Afghan businessmen wary of the future

Local businessmen struggle to keep their factories going amid violence and tax hikes.

The Tabasom Raisin Factory looks like the picture of Afghan success. It processes 50 tonnes of raisins a day. They arrive from Afghan farms, and are sorted according to size and quality.   

Large wooden crates full of them are loaded into large machines in the washing room. Here the raisins are washed twice and then make their way to the processing room where a combination of sophisticated machines and Afghan women sort them to make sure there aren’t any foreign objects – stones, dirt or sticks – in the raisins.  

The company employs 180 workers, about half of them women.

“The women are much better than men at sorting the raisins,” General Manager Asadullah Aziz says.

“At first we had shifts of men and shifts of women on the sorting line. The women were better every time, so now we just use women.”

The women wear matching green uniforms. To get into the work area, everyone has to wash and sterilise their hands – the turnstile into the sorting room won’t work, until the hand cleaning gel is used.

Aziz is no stranger to the raisin business. His family has been in it for more than three decades, first in import and export, and now processing. He operates a similar factory in Iran.

The Iranian factory is more profitable he explains, because there are no taxes. In fact, he says he gets a bonus payment from the Iranian government every year – a percentage of his exports.

In comparison, he pays tax twice on his raisins in Afghanistan. Twenty percent business tax plus twenty percent on his exports.

“The Afghan government says it supports investment but not compared to neighbouring countries, in terms of export,” Aziz says.  “Export is important for the country. Our neighbouring countries support exports, our government does not support the way they do and it doesn’t support factories.”

In 2012, the company’s export costs doubled because of political tensions between Afghanistan and Pakistan.

“Problems with our transit route through Pakistan means we now have send goods through Turkey.” Aziz explains.  “It costs more. For example, through Pakistan it’s $200 a tonne, through Turkey it’s $350 to $400 a tonne.”  

Aziz says he has a factory here because he wants to support his country and its people. He has bought land so the company could double its raisin production and build a facility to make their own boxes.

But for now, expansion plans are on hold. Like many Afghans Aziz does not know what the business climate will look like here in the next few years, as international forces leave and international aid money wanes.

Promoting local companies

The Afghan government is trying to reassure Afghans there won’t be any big changes in 2014. It has launched a TV and billboard ad campaign encouraging people to buy Afghan products and President Hamid Karzai did the same at a recent trade conference.

“A lot of incentives will be provided for promoting of local companies – tax reduction, income tax reduction, access to land,” says Mohammed Ibrahim Shams, vice president for investment at the Afghan Investment Support Agency.

But businessman Mustafa Sadiq says he doesn’t feel supported at all.

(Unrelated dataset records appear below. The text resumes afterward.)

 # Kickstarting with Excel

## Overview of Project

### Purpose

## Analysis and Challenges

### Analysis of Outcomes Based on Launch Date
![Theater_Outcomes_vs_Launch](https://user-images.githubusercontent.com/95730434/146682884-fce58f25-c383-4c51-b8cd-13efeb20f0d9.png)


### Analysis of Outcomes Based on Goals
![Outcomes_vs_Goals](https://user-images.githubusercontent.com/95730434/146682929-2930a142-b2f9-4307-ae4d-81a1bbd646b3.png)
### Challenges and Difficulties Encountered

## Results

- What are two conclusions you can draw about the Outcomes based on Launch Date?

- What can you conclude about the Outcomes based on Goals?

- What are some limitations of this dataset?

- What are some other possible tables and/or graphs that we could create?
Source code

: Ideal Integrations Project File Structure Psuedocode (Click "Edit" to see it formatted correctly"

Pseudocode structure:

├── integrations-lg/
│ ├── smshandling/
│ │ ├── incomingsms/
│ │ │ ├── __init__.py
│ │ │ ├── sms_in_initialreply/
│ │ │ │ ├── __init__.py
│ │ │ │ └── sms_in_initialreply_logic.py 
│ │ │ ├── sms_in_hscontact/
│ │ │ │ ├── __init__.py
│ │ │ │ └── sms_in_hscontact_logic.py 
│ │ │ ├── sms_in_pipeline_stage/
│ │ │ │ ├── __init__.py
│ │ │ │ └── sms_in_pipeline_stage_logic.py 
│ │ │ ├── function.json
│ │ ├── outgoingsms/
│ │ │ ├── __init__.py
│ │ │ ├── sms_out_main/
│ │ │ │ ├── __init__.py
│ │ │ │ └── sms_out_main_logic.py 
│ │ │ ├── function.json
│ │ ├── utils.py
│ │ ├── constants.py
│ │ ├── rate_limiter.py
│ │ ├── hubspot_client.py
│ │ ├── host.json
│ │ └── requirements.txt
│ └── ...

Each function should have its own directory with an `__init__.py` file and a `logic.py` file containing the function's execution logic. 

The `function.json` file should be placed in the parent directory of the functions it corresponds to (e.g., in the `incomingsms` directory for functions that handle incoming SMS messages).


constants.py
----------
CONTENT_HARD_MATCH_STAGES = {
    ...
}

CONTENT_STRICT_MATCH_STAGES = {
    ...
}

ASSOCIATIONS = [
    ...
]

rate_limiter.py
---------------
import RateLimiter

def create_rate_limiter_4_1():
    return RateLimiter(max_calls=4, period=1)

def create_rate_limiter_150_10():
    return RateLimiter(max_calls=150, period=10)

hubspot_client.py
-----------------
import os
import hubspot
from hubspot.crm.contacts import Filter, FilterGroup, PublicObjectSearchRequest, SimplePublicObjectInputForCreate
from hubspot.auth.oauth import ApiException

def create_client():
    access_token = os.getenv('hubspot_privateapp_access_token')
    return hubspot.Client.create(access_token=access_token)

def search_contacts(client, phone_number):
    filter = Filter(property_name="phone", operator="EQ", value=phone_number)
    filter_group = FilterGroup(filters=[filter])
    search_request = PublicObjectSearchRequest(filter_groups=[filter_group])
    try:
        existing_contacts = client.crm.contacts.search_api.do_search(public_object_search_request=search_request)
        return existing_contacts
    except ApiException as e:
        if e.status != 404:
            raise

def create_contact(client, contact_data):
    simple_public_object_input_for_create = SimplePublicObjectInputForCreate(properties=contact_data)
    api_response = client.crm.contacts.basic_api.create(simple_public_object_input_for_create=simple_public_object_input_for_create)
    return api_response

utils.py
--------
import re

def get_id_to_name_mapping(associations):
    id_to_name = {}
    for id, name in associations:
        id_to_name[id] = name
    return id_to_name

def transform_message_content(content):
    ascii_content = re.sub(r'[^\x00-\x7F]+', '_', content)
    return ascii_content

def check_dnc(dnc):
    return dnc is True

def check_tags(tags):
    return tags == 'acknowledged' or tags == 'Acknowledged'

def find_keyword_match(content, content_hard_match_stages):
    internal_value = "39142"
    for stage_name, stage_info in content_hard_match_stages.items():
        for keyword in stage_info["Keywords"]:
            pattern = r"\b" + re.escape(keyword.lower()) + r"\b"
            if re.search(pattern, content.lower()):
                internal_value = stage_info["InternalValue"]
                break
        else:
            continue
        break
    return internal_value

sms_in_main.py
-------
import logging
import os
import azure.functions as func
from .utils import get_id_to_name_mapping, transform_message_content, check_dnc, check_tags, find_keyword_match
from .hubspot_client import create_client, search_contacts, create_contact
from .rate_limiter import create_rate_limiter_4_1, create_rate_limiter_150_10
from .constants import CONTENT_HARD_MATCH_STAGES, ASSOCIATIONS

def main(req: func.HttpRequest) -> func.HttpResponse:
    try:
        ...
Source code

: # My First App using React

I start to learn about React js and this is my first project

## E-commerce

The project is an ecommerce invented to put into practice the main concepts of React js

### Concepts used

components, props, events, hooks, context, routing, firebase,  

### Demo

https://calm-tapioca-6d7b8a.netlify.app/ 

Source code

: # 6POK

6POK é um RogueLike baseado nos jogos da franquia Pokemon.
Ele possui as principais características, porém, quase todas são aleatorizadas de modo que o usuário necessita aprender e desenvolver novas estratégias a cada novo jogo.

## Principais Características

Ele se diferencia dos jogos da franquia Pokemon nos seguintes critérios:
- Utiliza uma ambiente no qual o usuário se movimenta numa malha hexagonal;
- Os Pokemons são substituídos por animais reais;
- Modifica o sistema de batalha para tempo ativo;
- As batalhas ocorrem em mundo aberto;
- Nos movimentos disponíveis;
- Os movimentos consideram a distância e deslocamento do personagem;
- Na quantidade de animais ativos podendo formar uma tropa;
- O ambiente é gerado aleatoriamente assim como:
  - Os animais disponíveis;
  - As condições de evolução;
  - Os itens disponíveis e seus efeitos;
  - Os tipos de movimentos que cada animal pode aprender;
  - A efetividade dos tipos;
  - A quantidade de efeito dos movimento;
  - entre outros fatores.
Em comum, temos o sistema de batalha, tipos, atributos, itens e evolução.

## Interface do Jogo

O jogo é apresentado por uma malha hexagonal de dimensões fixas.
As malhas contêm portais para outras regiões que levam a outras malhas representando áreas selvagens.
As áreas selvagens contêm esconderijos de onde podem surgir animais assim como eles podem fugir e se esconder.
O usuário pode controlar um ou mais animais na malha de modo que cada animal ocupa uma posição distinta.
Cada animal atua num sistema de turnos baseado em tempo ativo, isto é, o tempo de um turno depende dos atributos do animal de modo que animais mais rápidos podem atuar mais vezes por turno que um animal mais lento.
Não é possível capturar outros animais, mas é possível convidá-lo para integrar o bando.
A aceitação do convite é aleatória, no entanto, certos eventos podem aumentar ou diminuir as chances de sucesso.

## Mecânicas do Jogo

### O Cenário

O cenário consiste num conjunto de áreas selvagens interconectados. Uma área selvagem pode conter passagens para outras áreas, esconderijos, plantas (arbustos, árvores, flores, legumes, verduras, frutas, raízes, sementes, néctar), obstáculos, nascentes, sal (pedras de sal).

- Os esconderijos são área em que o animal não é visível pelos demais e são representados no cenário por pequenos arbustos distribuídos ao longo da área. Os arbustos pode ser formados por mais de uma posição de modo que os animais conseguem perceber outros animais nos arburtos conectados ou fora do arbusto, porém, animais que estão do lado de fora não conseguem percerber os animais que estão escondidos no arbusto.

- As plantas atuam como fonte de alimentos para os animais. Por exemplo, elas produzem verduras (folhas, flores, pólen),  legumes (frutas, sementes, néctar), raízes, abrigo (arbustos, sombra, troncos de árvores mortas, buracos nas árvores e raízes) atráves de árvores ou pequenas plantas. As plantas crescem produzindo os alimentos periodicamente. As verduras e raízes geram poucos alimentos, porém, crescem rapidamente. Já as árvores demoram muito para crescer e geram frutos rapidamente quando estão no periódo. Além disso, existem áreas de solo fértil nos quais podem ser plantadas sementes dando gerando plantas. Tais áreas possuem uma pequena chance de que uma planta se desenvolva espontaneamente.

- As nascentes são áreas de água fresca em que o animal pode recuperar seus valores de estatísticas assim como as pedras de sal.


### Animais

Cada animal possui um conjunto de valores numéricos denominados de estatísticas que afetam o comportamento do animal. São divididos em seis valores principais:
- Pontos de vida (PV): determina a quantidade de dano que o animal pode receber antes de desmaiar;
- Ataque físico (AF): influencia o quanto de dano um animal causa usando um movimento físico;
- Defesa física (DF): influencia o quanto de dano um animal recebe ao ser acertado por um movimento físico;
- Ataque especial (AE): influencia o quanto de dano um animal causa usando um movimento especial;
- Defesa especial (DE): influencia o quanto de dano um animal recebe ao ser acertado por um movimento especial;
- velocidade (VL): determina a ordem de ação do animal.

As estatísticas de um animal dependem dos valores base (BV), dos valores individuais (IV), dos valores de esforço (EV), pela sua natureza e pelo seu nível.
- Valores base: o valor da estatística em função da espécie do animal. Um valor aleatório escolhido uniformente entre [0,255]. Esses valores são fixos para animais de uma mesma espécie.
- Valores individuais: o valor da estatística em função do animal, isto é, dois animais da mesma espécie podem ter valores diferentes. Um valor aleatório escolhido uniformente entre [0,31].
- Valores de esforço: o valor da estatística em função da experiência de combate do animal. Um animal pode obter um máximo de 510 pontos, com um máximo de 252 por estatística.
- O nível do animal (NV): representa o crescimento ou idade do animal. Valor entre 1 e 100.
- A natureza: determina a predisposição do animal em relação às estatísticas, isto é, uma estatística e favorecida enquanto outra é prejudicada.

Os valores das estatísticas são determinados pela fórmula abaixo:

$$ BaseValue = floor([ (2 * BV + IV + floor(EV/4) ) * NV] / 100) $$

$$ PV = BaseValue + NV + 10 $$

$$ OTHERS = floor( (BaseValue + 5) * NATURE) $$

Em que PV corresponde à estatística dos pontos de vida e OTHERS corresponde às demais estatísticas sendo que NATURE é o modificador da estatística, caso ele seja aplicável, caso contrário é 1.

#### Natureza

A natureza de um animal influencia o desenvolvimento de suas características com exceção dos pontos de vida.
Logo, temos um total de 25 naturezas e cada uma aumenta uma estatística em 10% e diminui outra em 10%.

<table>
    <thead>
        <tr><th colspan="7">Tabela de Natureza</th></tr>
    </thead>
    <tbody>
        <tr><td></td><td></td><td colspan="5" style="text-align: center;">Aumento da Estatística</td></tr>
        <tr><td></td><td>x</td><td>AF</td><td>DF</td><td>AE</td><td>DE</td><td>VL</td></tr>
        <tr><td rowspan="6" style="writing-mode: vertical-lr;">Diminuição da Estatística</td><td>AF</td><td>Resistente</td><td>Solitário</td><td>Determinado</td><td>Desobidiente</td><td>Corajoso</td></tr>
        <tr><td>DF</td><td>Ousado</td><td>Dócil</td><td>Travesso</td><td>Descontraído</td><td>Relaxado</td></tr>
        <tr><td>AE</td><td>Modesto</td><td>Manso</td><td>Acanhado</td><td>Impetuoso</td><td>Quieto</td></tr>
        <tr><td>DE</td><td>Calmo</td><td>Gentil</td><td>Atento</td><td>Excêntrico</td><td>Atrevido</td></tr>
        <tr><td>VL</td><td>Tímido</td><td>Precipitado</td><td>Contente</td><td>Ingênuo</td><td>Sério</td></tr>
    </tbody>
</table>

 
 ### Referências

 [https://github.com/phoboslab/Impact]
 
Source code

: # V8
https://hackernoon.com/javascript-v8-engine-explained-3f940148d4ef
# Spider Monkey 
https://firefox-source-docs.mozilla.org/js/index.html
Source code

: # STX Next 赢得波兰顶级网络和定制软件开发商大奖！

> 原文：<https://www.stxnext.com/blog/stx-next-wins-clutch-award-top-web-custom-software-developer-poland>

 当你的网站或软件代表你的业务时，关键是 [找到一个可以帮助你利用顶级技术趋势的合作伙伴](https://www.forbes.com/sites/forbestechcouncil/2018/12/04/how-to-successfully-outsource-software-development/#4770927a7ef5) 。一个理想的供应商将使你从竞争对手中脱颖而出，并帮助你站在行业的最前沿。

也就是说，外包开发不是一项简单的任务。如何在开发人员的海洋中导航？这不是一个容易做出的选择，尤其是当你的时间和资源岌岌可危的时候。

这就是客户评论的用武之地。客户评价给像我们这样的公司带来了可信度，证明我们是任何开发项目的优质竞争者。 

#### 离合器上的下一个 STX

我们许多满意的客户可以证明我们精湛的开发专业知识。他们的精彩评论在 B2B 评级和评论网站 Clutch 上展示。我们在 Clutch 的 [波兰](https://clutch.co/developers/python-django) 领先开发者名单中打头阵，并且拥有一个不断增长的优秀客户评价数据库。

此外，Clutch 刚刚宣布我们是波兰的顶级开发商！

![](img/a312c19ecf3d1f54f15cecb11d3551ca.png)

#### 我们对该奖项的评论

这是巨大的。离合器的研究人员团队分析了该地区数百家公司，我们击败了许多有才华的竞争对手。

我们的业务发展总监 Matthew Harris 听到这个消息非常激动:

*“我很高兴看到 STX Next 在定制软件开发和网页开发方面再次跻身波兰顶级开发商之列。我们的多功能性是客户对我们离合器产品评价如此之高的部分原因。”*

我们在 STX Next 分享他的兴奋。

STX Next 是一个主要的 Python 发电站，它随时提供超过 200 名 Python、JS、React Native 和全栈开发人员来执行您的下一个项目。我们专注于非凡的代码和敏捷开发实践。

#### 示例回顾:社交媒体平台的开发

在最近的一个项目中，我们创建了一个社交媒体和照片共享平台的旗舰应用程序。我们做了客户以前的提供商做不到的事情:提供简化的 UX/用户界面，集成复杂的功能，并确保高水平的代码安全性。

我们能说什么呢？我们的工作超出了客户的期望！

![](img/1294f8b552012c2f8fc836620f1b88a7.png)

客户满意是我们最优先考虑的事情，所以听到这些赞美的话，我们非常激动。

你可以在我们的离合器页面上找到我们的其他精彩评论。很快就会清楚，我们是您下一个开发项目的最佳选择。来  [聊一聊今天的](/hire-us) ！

Until recently, his Omaid Bahar Juice factory was touted as proof Afghanistan was worthy of investment.

Then in December 2012, a truck full of explosives blew up next door. The target was a company that worked for NATO, but the blast blew away the walls of the company’s cold storage unit and  destroyed millions of dollars of fruit pulp – halting juice production.

Sadiq says he isn’t sure if he will rebuild, and he has been offered no compensation by the government.

“I am shocked to see that the government doesn’t care about its people, about its farmers,” he says.

His juice factory purchased fruit from 50,000 Afghan farmers, in many cases the farmer’s entire crop.

“We were the first to introduce contract farming,” Sadiq says. “So that the farmers knew they could make a profit with what they were growing.”

But this year they may not make anything from the Omaid Bahar factory. Sadiq has not decided whether he will rebuild.

“I may just have to leave Afghanistan,” he said as he shrugged his shoulders. “I am not sure whether I want to do business here anymore.”

He knows he will need to decide sometime early in 2013, so that the farmers will know whether his company will buy their fruit, or they will have to try to sell it elsewhere.